Quote word for word the lines below, beginning with the first and ending with the one that has "stays above $0.69$". Drop the pictures.

** RECORDS PROVIDED **
---
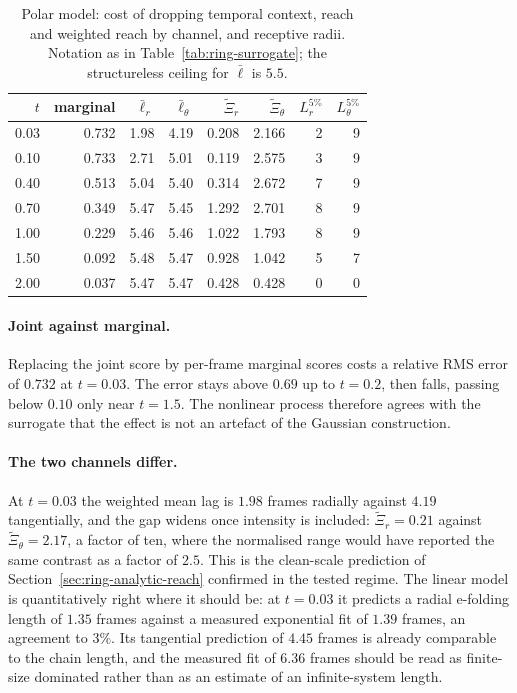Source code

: \begin{table}[t]\centering
\caption{Polar model: cost of dropping temporal context, reach and weighted
reach by channel, and receptive radii. Notation as in
Table~\ref{tab:ring-surrogate}; the structureless ceiling for $\bar\ell$ is
$5.5$.}
\label{tab:ring-response}
\begin{tabular}{@{}rrrrrrrr@{}}
\toprule
$t$ & marginal & $\bar\ell_r$ & $\bar\ell_\theta$
    & $\widetilde\Xi_r$ & $\widetilde\Xi_\theta$
    & $L^{5\%}_r$ & $L^{5\%}_\theta$ \\
\midrule
0.03 & 0.732 & 1.98 & 4.19 & 0.208 & 2.166 & 2 & 9 \\
0.10 & 0.733 & 2.71 & 5.01 & 0.119 & 2.575 & 3 & 9 \\
0.40 & 0.513 & 5.04 & 5.40 & 0.314 & 2.672 & 7 & 9 \\
0.70 & 0.349 & 5.47 & 5.45 & 1.292 & 2.701 & 8 & 9 \\
1.00 & 0.229 & 5.46 & 5.46 & 1.022 & 1.793 & 8 & 9 \\
1.50 & 0.092 & 5.48 & 5.47 & 0.928 & 1.042 & 5 & 7 \\
2.00 & 0.037 & 5.47 & 5.47 & 0.428 & 0.428 & 0 & 0 \\
\bottomrule
\end{tabular}
\end{table}

\paragraph{Joint against marginal.} Replacing the joint score by per-frame
marginal scores costs a relative RMS error of $0.732$ at $t = 0.03$. The error
stays above $0.69$ up to $t = 0.2$, then falls, passing below $0.10$ only near
$t = 1.5$. The nonlinear process therefore agrees with the surrogate that the
effect is not an artefact of the Gaussian construction.

\paragraph{The two channels differ.} At $t = 0.03$ the weighted mean lag is
$1.98$ frames radially against $4.19$ tangentially, and the gap widens once
intensity is included: $\widetilde\Xi_r = 0.21$ against
$\widetilde\Xi_\theta = 2.17$, a factor of ten, where the normalised range
would have reported the same contrast as a factor of $2.5$. This is the
clean-scale prediction of Section~\ref{sec:ring-analytic-reach} confirmed in the
tested regime. The linear model is quantitatively right where it should be: at
$t = 0.03$ it predicts a radial e-folding length of $1.35$ frames against a
measured exponential fit of $1.39$ frames, an agreement to $3\%$. Its
tangential prediction of $4.45$ frames is already comparable to the chain
length, and the measured fit of $6.36$ frames should be read as finite-size
dominated rather than as an estimate of an infinite-system length.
---
** RESULT OF THIS EXERCISE **
Source code

: \begin{table}[t]\centering
\caption{Polar model: cost of dropping temporal context, reach and weighted
reach by channel, and receptive radii. Notation as in
Table~\ref{tab:ring-surrogate}; the structureless ceiling for $\bar\ell$ is
$5.5$.}
\label{tab:ring-response}
\begin{tabular}{@{}rrrrrrrr@{}}
\toprule
$t$ & marginal & $\bar\ell_r$ & $\bar\ell_\theta$
    & $\widetilde\Xi_r$ & $\widetilde\Xi_\theta$
    & $L^{5\%}_r$ & $L^{5\%}_\theta$ \\
\midrule
0.03 & 0.732 & 1.98 & 4.19 & 0.208 & 2.166 & 2 & 9 \\
0.10 & 0.733 & 2.71 & 5.01 & 0.119 & 2.575 & 3 & 9 \\
0.40 & 0.513 & 5.04 & 5.40 & 0.314 & 2.672 & 7 & 9 \\
0.70 & 0.349 & 5.47 & 5.45 & 1.292 & 2.701 & 8 & 9 \\
1.00 & 0.229 & 5.46 & 5.46 & 1.022 & 1.793 & 8 & 9 \\
1.50 & 0.092 & 5.48 & 5.47 & 0.928 & 1.042 & 5 & 7 \\
2.00 & 0.037 & 5.47 & 5.47 & 0.428 & 0.428 & 0 & 0 \\
\bottomrule
\end{tabular}
\end{table}

\paragraph{Joint against marginal.} Replacing the joint score by per-frame
marginal scores costs a relative RMS error of $0.732$ at $t = 0.03$. The error
stays above $0.69$ up to $t = 0.2$, then falls, passing below $0.10$ only near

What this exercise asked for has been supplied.